(Source texts of formatted documents)
______
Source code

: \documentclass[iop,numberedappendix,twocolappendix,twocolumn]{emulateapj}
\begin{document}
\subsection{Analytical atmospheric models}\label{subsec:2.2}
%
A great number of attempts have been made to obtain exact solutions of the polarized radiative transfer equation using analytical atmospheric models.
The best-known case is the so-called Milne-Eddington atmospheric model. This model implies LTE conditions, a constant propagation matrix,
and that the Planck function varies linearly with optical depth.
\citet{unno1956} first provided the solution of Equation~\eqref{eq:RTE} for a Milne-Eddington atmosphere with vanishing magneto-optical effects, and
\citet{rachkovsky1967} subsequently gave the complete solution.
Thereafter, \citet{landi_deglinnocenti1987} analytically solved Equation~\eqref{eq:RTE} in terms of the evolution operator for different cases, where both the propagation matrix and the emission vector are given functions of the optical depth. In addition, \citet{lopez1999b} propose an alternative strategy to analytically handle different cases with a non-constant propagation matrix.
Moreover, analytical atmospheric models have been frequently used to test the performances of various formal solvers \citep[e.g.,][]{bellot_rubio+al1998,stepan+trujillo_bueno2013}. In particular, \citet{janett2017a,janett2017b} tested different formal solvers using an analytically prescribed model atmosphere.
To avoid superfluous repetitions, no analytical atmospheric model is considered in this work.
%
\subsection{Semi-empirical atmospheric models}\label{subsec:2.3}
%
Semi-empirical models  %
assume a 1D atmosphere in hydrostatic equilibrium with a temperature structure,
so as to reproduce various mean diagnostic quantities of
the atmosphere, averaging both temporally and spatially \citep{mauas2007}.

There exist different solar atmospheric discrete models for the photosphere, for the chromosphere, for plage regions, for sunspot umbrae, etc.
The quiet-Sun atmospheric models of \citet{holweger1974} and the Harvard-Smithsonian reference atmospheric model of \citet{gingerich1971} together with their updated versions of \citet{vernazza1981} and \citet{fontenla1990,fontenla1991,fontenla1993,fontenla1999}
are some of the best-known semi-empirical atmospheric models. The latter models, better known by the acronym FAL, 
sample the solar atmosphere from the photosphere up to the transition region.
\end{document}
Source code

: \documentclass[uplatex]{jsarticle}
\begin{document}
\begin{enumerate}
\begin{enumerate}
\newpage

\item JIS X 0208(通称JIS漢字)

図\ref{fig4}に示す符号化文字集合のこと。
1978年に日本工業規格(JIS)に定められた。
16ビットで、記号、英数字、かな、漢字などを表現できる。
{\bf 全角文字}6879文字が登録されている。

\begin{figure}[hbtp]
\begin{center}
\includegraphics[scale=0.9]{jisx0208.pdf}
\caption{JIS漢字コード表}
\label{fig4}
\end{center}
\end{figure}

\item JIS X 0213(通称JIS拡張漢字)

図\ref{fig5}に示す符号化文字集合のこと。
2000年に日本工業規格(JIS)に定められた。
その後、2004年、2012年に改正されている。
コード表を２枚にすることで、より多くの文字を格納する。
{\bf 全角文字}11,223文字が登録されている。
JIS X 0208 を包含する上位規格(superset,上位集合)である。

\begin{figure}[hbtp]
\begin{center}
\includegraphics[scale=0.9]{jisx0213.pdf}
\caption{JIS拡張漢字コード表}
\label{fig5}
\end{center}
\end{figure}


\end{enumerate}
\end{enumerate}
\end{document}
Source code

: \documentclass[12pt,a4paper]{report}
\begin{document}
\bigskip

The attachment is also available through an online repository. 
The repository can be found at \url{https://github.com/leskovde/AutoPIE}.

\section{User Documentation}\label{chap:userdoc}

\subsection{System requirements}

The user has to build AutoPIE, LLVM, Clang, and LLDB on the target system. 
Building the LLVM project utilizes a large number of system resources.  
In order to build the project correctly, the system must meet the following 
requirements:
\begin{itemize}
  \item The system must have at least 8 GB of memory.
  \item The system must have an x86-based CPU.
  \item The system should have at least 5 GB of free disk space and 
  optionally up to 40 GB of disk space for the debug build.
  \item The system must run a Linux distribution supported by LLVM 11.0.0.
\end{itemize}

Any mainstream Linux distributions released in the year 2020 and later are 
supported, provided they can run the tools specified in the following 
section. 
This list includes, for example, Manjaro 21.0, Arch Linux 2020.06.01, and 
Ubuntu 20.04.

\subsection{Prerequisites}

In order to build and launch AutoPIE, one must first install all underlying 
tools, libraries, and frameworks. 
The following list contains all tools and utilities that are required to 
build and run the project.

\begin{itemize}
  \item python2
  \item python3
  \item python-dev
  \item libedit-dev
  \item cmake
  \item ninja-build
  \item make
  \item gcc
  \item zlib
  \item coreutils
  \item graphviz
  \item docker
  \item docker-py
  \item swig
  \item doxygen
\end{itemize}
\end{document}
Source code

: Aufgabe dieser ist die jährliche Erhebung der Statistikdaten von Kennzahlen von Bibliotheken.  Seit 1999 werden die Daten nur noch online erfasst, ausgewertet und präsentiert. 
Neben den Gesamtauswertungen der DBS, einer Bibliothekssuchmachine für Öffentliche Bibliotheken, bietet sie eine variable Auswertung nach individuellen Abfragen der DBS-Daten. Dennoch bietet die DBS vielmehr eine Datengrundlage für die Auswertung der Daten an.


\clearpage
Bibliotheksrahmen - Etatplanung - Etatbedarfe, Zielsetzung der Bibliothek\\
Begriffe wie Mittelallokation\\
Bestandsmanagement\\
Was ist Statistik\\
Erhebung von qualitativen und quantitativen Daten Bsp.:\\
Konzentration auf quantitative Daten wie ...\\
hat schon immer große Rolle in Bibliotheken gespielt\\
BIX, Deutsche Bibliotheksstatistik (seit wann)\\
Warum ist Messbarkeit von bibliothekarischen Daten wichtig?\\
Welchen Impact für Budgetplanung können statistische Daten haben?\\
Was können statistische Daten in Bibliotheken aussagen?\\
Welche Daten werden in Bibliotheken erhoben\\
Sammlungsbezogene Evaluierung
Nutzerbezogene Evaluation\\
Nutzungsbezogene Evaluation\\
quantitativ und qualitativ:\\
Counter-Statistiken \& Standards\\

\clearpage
______
### [What needs to be done]
Which lines above hold the string "disk"? Copy each of them.

### [The answer]
  \item The system should have at least 5 GB of free disk space and 
  optionally up to 40 GB of disk space for the debug build.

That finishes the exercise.